The government had made information requests for 355 Twitter accounts in the previous January-June 2018 period.
According to Twitter's 14th biannual Transparency Report released late Thursday, the company provided some information to the Indian government in 18 percent of cases.
In the case of 667 account removal requests, Twitter complied with 2 percent of them.
There were 49 emergency disclosure requests from the Indian government and Twitter produced information in 10 percent of the cases.
The Indian government asked Twitter to preserve information for 100 accounts and Twitter specified 30 such accounts.
"Upon receipt of a valid preservation request, we will temporarily preserve, but not disclose, a snapshot of the relevant account information for 90 days pending issuance and service of valid legal process," said Twitter.
The company this time received government information requests from 86 different countries.

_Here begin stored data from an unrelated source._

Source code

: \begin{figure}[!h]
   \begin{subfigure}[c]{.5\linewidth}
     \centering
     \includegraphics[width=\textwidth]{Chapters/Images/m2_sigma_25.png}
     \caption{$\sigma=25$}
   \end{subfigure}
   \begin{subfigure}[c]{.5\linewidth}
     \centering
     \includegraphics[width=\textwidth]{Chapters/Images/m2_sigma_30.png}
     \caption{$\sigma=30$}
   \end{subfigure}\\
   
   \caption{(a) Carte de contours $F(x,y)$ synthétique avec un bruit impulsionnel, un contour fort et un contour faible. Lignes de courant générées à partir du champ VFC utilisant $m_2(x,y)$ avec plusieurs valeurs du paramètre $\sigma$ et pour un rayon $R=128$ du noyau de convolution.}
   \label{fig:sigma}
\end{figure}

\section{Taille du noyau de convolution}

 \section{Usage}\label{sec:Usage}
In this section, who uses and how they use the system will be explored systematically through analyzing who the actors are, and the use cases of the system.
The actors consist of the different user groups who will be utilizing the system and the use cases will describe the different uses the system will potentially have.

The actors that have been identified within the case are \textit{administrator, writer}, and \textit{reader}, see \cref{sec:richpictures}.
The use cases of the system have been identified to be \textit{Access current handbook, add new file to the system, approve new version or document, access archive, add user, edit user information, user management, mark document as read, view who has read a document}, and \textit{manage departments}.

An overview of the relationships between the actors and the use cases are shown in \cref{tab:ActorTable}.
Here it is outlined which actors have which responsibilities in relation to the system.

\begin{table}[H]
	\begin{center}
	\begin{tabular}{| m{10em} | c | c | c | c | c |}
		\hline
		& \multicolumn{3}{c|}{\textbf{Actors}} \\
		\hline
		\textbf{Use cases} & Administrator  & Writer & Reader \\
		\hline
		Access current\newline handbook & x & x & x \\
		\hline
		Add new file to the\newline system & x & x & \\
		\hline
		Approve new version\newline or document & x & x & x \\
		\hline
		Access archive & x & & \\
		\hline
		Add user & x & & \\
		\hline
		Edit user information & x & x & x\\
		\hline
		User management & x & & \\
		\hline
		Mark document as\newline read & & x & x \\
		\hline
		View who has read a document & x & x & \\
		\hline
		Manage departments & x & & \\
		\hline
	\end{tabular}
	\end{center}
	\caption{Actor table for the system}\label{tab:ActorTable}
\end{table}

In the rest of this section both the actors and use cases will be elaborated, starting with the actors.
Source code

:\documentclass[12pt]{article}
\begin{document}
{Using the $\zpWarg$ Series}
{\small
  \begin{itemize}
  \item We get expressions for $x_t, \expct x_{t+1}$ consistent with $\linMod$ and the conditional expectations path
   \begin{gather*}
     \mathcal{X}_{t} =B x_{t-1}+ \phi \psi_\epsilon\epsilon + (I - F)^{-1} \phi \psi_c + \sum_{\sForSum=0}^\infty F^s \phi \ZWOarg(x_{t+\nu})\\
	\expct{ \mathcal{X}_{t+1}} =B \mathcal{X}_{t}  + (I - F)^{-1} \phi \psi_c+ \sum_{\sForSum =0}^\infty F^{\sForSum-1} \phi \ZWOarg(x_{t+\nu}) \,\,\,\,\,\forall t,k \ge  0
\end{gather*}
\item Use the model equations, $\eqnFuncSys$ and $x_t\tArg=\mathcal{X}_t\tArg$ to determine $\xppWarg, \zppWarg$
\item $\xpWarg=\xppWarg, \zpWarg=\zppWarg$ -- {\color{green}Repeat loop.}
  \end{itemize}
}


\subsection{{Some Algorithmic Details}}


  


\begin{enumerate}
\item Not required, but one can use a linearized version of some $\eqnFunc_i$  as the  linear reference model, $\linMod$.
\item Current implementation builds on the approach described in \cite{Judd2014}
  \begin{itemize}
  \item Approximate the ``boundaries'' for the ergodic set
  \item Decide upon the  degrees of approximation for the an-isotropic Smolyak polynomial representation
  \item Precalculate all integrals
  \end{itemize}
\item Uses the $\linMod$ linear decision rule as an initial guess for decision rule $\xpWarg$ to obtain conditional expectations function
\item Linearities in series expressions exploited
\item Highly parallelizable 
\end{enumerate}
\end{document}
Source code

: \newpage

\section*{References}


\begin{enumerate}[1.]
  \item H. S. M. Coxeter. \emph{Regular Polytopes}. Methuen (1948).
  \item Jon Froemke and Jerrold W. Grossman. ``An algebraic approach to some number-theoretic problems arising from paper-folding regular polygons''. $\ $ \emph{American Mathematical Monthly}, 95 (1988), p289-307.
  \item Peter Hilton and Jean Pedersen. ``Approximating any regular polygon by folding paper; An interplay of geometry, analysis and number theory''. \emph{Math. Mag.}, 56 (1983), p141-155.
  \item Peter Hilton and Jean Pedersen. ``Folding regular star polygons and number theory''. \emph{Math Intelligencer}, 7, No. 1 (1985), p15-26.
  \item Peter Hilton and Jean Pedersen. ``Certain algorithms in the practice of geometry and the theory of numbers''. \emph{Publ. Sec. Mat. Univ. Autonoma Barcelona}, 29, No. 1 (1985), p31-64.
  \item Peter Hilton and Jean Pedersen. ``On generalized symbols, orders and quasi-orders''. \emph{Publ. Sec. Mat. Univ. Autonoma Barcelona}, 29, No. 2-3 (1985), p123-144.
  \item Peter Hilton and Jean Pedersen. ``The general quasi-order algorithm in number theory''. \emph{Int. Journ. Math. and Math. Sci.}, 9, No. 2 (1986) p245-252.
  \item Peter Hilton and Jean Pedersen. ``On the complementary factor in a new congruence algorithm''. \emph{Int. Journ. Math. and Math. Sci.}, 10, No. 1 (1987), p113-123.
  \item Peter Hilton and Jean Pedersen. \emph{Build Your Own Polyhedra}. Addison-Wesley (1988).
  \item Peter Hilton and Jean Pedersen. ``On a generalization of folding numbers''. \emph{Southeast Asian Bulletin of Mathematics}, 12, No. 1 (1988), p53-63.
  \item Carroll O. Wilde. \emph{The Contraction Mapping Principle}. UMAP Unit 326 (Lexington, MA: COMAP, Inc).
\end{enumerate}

The US now comprises only 30 percent of global government information requests and 35 percent of all global accounts specified in the same category.
The second highest volume of information requests was submitted by Japan (24 percent of global information requests, comprising 20 percent of global accounts specified).
Requests from the United Kingdom (13 percent), India (6 percent), Germany (6 percent), and France (5 percent) together account for 30 percent of all global information requests, and 29 percent of all global accounts specified.
"We received roughly 8 percent fewer global legal requests to remove content, impacting approximately 2 percent fewer accounts, compared to the previous reporting period. However, there was an 84 percent increase year-over-year between 2017 and 2018," said Vijaya Gadde, Legal, Policy and Trust & Safety Lead at Twitter.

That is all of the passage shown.